Data:

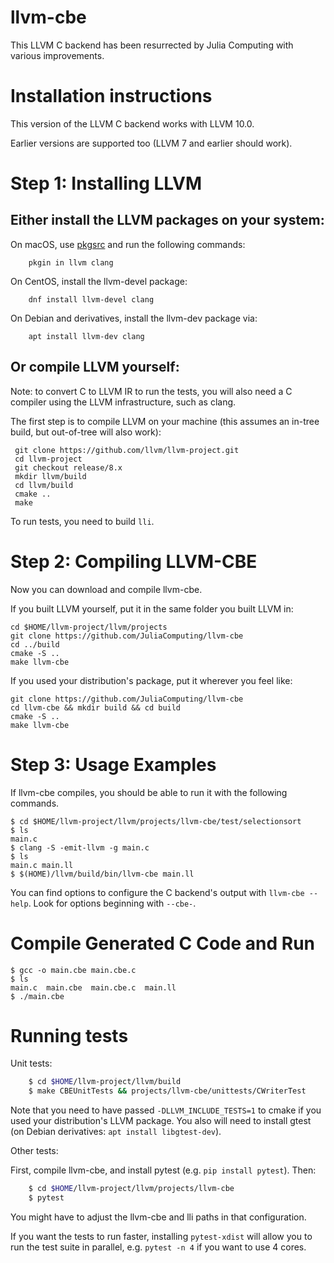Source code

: llvm-cbe
========

This LLVM C backend has been resurrected by Julia Computing with various improvements.

Installation instructions
=========================

This version of the LLVM C backend works with LLVM 10.0.

Earlier versions are supported too (LLVM 7 and earlier should work).

Step 1: Installing LLVM
=======================

Either install the LLVM packages on your system:
--------------------------------------------

On macOS, use [pkgsrc](http://pkgsrc.joyent.com/install-on-osx/) and run the following commands:
```
    pkgin in llvm clang
```

On CentOS, install the llvm-devel package:
```
    dnf install llvm-devel clang
```

On Debian and derivatives, install the llvm-dev package via:
```
    apt install llvm-dev clang
```

Or compile LLVM yourself:
-----------------------------
Note: to convert C to LLVM IR to run the tests, you will also need a C compiler using the LLVM infrastructure, such as clang.

The first step is to compile LLVM on your machine
(this assumes an in-tree build, but out-of-tree will also work):


     git clone https://github.com/llvm/llvm-project.git
     cd llvm-project
     git checkout release/8.x
     mkdir llvm/build
     cd llvm/build
     cmake ..
     make

To run tests, you need to build `lli`.


Step 2: Compiling LLVM-CBE
==========================

Now you can download and compile llvm-cbe.

If you built LLVM yourself, put it in the same folder you built LLVM in:

    cd $HOME/llvm-project/llvm/projects
    git clone https://github.com/JuliaComputing/llvm-cbe
    cd ../build
    cmake -S ..
    make llvm-cbe

If you used your distribution's package, put it wherever you feel like:

    git clone https://github.com/JuliaComputing/llvm-cbe
    cd llvm-cbe && mkdir build && cd build
    cmake -S ..
    make llvm-cbe

Step 3: Usage Examples
======================

If llvm-cbe compiles, you should be able to run it with the following commands.
```
$ cd $HOME/llvm-project/llvm/projects/llvm-cbe/test/selectionsort
$ ls
main.c
$ clang -S -emit-llvm -g main.c
$ ls
main.c main.ll
$ $(HOME)/llvm/build/bin/llvm-cbe main.ll
```

You can find options to configure the C backend's output with `llvm-cbe --help`.
Look for options beginning with `--cbe-`.

Compile Generated C Code and Run
================================

```
$ gcc -o main.cbe main.cbe.c
$ ls
main.c  main.cbe  main.cbe.c  main.ll
$ ./main.cbe
```

Running tests
==================

Unit tests:

```sh
    $ cd $HOME/llvm-project/llvm/build
    $ make CBEUnitTests && projects/llvm-cbe/unittests/CWriterTest
```

Note that you need to have passed `-DLLVM_INCLUDE_TESTS=1` to cmake if you used
your distribution's LLVM package. You also will need to install gtest (on Debian
derivatives: `apt install libgtest-dev`).

Other tests:

First, compile llvm-cbe, and install pytest (e.g. `pip install pytest`). Then:

```sh
    $ cd $HOME/llvm-project/llvm/projects/llvm-cbe
    $ pytest
```

You might have to adjust the llvm-cbe and lli paths in that configuration.

If you want the tests to run faster, installing `pytest-xdist` will allow you to run the test suite in parallel, e.g. `pytest -n 4` if you want to use 4 cores.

What the exercise asks: Identify the lines in the entries that hold "cmake" and return each one.

Your response:
     cmake ..
    cmake -S ..
    cmake -S ..
Note that you need to have passed `-DLLVM_INCLUDE_TESTS=1` to cmake if you used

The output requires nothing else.